__Exercise description__
Search the data for the word "百度云盘" and copy every line that contains it.

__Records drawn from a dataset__

● ● ● ●

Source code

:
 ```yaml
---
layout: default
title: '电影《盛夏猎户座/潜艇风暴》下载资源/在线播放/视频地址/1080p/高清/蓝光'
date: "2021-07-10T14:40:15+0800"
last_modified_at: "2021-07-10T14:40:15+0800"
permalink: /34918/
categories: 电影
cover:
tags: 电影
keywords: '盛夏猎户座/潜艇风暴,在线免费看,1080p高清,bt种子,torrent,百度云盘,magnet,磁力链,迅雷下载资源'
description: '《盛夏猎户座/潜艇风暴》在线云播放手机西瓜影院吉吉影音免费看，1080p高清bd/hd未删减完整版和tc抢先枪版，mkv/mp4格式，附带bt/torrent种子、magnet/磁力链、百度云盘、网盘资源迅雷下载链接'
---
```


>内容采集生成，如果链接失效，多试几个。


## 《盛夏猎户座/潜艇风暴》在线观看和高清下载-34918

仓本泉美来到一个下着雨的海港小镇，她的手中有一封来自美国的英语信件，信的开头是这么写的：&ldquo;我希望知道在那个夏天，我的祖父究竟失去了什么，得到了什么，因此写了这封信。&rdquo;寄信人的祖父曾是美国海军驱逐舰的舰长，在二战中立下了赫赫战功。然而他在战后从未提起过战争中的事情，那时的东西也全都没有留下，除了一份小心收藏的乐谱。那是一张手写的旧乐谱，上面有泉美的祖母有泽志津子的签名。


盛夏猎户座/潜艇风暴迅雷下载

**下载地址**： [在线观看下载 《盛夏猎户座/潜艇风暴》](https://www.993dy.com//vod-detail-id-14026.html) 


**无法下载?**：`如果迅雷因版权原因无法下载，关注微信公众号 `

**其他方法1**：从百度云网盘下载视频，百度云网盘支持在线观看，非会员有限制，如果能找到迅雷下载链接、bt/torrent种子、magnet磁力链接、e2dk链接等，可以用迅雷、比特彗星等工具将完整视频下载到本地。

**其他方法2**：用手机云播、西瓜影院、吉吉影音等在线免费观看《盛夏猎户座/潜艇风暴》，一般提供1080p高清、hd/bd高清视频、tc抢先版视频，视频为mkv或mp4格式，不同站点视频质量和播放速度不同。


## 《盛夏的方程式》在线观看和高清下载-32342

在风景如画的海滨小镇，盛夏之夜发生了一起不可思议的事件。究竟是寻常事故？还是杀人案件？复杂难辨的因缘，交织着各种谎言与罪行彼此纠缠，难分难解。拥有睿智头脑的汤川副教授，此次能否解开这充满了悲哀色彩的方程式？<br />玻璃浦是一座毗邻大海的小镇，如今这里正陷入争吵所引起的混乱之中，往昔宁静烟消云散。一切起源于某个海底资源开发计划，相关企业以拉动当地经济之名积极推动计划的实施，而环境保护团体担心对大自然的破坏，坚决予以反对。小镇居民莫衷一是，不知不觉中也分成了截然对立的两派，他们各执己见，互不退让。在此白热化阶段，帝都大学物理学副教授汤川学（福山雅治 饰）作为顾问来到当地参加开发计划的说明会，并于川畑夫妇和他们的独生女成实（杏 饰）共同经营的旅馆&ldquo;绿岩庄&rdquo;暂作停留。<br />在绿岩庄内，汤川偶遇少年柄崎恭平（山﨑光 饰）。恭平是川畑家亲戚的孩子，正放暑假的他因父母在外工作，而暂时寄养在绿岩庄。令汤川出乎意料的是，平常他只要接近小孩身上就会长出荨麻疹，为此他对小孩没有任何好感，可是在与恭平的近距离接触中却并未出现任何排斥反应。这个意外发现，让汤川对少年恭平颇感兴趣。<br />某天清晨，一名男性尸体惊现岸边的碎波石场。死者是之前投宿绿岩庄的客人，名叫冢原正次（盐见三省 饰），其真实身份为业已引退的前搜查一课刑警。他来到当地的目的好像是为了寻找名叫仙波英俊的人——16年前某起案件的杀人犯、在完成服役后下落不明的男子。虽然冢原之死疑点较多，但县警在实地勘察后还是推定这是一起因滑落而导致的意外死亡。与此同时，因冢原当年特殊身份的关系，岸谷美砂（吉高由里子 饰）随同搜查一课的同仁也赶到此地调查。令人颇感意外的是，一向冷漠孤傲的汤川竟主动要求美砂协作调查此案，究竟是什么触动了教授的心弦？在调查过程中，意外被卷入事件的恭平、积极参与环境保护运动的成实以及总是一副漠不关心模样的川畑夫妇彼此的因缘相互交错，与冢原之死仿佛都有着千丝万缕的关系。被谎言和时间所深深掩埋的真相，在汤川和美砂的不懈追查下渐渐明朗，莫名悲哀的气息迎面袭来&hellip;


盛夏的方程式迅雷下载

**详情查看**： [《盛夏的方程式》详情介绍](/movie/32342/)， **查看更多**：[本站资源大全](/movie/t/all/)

● ● ● ●

__Answer for this exercise__
keywords: '盛夏猎户座/潜艇风暴,在线免费看,1080p高清,bt种子,torrent,百度云盘,magnet,磁力链,迅雷下载资源'
description: '《盛夏猎户座/潜艇风暴》在线云播放手机西瓜影院吉吉影音免费看，1080p高清bd/hd未删减完整版和tc抢先枪版，mkv/mp4格式，附带bt/torrent种子、magnet/磁力链、百度云盘、网盘资源迅雷下载链接'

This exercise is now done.